Die Piraten haben u. a. folgendes in Zusammenarbeit mit Rot-Grün-Rot-Orange erreicht:

  • die Aufhebung der Neustadtprohibition, die den Straßenverkauf von Alkohol am Freitag und Samstag ab 22 Uhr verbot
  • die Westerweiterung des Alaunplatzes teilweise erzielt
  • Livestream und Aufzeichnung der Stadtratssitzungen eingeführt
  • das Müllkonzept für den Alaunpark verstetigt
  • Globus am Alten Leipziger Bahnhof verhindert, Entwicklung hin zu einem schönen “Walkable City” Stadtteil angestoßen
  • die Sanierung der Königsbrücker in der massiven Stadtautobahn-Variante verhindert (Varianten 7)

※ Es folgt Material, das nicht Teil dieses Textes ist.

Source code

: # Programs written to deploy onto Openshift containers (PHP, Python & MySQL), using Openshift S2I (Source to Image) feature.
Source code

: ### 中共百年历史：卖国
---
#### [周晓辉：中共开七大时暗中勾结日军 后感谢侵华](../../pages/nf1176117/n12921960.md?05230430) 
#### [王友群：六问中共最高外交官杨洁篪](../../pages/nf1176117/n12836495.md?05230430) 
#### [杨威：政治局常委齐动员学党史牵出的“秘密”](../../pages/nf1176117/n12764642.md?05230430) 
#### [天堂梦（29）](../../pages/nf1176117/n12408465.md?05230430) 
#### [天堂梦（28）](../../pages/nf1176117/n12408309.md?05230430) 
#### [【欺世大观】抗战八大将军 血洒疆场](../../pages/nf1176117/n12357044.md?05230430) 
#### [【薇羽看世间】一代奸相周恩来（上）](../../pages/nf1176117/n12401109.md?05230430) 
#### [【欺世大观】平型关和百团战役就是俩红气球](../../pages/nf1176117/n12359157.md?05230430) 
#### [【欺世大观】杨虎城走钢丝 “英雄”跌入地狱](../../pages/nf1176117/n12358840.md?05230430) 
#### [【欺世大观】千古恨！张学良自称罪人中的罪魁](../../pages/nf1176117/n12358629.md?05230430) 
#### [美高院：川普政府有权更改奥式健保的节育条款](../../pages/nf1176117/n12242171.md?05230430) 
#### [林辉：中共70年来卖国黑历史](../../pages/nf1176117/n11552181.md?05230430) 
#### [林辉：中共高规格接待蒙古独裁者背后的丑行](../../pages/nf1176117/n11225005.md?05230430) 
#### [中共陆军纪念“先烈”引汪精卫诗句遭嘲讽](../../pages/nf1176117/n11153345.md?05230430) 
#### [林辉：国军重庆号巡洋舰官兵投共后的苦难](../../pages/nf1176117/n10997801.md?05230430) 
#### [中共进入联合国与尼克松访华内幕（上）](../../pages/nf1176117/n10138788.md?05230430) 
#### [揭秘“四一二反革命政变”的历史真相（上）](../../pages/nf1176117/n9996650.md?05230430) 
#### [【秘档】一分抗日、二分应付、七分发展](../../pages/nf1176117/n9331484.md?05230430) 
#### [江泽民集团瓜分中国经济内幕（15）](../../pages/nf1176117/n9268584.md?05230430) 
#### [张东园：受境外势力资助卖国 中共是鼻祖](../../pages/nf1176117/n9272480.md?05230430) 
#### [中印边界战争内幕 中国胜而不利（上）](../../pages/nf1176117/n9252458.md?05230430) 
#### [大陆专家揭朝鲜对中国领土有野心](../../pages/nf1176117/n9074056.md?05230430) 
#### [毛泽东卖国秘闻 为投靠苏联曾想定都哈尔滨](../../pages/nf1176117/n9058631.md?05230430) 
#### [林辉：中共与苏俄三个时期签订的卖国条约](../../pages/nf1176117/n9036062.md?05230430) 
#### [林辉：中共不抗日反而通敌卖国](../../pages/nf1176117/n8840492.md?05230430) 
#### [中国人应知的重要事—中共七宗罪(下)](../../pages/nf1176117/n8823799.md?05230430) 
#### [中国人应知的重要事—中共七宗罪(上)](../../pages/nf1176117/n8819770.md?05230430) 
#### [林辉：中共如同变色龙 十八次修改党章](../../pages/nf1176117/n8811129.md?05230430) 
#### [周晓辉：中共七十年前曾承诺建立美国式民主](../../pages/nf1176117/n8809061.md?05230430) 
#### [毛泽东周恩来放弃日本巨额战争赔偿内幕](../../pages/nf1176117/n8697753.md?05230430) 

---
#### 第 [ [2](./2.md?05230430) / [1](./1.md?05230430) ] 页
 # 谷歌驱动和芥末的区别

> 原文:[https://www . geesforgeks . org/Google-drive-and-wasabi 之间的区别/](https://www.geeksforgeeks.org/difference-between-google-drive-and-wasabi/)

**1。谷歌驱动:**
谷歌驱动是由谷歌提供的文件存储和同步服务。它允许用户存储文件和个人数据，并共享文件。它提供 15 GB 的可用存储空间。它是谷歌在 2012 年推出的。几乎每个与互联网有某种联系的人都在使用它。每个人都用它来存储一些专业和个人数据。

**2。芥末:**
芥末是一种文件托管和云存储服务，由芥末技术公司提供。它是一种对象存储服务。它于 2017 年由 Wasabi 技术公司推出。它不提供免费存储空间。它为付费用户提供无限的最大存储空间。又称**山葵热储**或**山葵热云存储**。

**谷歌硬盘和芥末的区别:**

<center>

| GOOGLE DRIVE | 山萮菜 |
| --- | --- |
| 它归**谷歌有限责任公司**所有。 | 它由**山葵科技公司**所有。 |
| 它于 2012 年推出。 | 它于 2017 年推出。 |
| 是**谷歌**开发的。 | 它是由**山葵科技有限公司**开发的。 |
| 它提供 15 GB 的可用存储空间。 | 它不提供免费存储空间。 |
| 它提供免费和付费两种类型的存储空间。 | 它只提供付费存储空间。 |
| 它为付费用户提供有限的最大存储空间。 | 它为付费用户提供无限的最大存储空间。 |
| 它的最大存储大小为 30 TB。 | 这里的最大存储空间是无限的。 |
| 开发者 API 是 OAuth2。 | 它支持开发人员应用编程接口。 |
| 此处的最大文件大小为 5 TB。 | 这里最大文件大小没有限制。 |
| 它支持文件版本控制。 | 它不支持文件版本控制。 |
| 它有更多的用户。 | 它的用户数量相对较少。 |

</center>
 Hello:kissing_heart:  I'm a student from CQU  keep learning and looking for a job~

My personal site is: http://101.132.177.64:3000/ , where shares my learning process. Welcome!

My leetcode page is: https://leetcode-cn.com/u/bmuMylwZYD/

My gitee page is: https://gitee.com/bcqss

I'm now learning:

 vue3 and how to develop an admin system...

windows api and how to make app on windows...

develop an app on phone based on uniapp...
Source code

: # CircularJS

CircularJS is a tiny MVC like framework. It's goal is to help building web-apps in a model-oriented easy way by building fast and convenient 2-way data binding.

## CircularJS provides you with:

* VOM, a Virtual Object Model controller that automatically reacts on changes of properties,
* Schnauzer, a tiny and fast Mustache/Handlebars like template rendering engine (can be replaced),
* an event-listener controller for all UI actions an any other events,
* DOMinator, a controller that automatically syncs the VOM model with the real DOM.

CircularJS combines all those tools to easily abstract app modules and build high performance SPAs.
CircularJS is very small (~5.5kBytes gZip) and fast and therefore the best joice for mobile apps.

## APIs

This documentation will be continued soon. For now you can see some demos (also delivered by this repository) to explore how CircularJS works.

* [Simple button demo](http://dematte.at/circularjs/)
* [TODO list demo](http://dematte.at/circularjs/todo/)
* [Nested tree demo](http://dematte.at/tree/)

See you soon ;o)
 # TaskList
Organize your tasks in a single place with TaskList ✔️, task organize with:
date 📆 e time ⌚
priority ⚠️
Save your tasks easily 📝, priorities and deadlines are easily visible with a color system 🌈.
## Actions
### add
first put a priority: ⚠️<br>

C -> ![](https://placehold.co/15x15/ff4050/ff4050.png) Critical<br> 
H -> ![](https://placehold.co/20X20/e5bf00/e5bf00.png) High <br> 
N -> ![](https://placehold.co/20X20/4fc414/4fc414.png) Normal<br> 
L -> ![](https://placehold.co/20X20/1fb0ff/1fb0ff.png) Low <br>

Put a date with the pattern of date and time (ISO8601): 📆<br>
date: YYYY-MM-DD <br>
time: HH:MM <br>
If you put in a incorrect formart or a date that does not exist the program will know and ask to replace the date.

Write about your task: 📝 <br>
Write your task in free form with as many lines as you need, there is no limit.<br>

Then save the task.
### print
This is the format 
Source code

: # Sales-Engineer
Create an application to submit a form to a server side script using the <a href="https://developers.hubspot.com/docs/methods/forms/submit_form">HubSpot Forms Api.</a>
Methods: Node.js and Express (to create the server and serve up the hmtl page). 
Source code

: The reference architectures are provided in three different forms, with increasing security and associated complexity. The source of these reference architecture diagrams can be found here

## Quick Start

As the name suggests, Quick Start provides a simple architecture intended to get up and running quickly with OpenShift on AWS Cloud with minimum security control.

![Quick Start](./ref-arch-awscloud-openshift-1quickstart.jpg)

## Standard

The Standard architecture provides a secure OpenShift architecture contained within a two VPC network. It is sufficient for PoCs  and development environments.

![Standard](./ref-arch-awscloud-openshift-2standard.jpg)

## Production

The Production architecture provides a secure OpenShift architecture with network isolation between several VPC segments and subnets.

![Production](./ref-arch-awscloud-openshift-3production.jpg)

  • S-Bahn-Haltepunkt am Bischofsplatz eröffnet
  • Radwege am Bischofsplatz erstellt
  • Radbügel “auf der Straße” aufgestellt (Bischofsplatz)
  • Die Mega-Hafencity als Investorentraum verhindert und einen Gebietsschutz für Neustadt/Pieschen auf den Weg gebracht
  • Marina Garden als Investorentraum verhindert und einen hübschen Bebauungsplan erstellt
  • Pfandringe gegen alle Widerstände durchgesetzt

Neben diesen sichtbaren Erfolgen arbeite ich eng mit politisch interessierten Menschen und Bürgerinitiativen zusammen, um deren Punkte im politischen Prozedere einzubringen und die Stadtpolitik greifbarer zu gestalten. Ich verstehe mich als Proxi der Menschen in den Stadtrat hinein.